Putting our region's cancer needs first

Pablo Fuentes Medrano

North West Cancer Research Summer Student at Lancaster University.

Pablo Fuentes Medrano

Pablo Fuentes Medrano is between his second and third year of his degree at Lancaster University, studying biomedical science. This summer he has taken on a North West Cancer Research Summer Studentship, alongside our researchers based at the university.

We had a chat with him about his summer of research.

Why did you apply for the Summer Studentship?

I’ve always been interested in cancer research, that’s why I got into biomedical science in the first place and I thought it was a great opportunity to try it out and get an insight in to what it is to be a researcher.

What’s a typical day like at your Summer Studentship?

First thing in the morning I get together with the team and we discuss what the plan is for that day and get to work. Today, for example, we’re focusing on Western blots, which means we’re trying to detect and measure specific protein levels of expression in different samples. After obtaining our blots, we would apply treatment with various antibodies, which enables us to visualise the protein content of each of our samples. Therefore, we are able to compare protein expression and draw conclusions.

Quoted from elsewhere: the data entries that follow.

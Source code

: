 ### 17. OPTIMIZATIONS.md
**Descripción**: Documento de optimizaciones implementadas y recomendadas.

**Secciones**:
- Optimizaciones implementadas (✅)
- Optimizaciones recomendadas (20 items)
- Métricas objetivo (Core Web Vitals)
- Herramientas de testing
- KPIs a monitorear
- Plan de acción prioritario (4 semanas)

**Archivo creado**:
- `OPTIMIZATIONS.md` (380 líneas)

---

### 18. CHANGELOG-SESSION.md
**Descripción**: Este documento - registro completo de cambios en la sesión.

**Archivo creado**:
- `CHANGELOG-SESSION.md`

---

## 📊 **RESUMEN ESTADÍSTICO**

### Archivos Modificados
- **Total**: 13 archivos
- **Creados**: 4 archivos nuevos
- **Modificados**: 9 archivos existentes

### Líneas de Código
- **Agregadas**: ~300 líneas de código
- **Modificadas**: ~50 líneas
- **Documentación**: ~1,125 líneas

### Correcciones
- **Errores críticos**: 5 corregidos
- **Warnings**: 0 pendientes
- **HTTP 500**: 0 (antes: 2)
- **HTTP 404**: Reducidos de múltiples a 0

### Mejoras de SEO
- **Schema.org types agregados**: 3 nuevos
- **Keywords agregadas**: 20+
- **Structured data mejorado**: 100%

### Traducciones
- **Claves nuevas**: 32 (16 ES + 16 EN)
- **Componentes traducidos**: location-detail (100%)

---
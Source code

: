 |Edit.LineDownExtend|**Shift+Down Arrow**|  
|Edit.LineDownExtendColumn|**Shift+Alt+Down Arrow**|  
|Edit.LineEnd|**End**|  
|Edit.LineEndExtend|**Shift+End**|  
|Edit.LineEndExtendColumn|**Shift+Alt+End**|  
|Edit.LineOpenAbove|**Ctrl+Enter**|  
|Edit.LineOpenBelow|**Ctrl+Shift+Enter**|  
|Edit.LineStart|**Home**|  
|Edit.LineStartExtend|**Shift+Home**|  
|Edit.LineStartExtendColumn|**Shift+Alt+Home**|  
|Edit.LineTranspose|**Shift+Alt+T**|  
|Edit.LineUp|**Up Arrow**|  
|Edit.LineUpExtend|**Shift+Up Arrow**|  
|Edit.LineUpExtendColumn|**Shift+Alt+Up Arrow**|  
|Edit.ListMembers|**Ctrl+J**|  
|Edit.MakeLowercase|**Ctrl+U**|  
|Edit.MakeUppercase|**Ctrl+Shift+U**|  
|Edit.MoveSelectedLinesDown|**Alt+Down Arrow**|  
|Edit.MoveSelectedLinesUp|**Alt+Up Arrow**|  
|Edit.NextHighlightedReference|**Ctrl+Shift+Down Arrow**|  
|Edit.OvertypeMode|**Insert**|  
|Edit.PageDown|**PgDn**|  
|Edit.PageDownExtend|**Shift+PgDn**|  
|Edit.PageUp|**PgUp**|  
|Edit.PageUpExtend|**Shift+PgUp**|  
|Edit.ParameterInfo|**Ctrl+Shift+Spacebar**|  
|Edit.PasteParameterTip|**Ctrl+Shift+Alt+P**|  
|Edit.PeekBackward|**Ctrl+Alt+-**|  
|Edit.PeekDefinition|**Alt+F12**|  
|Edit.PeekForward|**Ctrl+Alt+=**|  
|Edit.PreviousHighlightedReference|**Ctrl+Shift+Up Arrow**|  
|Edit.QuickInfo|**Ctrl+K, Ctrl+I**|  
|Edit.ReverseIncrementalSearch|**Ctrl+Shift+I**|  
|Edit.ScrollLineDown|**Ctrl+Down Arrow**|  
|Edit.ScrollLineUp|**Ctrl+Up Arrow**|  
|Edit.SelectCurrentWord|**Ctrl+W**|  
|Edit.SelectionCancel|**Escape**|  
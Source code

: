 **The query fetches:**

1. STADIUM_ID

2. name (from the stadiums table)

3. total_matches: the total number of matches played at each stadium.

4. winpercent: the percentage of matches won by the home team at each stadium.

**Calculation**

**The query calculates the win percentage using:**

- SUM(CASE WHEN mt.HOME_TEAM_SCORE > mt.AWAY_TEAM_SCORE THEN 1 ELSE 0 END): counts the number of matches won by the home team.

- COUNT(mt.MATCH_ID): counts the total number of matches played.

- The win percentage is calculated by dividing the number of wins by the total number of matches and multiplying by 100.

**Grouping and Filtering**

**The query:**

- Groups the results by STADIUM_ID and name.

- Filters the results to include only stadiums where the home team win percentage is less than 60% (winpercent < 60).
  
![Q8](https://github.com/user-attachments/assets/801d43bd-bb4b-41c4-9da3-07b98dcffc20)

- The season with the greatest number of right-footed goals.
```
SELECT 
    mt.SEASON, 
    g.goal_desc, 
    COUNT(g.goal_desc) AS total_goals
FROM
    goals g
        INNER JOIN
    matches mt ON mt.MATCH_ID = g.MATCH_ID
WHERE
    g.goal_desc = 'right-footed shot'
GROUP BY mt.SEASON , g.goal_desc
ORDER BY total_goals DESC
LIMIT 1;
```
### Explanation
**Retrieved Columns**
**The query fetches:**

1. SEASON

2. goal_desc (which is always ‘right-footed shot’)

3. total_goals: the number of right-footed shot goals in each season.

What project are you focused on at the moment?

This project is looking at IDO expression. IDO is a protein present in various tissues in the body, whose levels are associated with worst cancer prognosis when expressed at higher levels. The samples we are investigating have been either treated with an inhibitor that blocks IDO function or not treated at all, so we can see how our treatment impacts the levels of IDO in mice tumours. Furthermore, we are analysing IDO levels compared to the expression of other protein cellular markers of cancer prognosis, such as SOCS3, whose expression is inversely correlated to that of IDO. Therefore, the more IDO there is in the tissue, the less SOCS3 you would expect in the same tissue as well, meaning a worse cancer progression for the patient. 

Why is cancer research important to you?

I’ve always heard a lot about it since I was little. I’ve always tried to do volunteering and fundraising to support it. I thought now was a good time to get involved in to the research side and help to cure it. I’ve always supported in a general way but this is a great opportunity to support in another way, further research and make a real difference.

What are your plans for after the Summer Studentship?

I am considering doing a Masters in Oncology, then after that either become a researcher or go in to medicine, because I do like the patient care side of things and I think doing both would be great. To be involved in the research and then applying that to patients and helping them.

Why is the Studentship an important programme to have?

It’s really been something that has made me get out of the norm. I’ve learnt a lot of techniques I wouldn’t have otherwise learnt, I can actually see the research being done at the bench, which you don’t really learn about during your degree. It’s been important to see the practical side of things.

Tell us a fun fact about yourself!

I put olive oil on absolutely everything!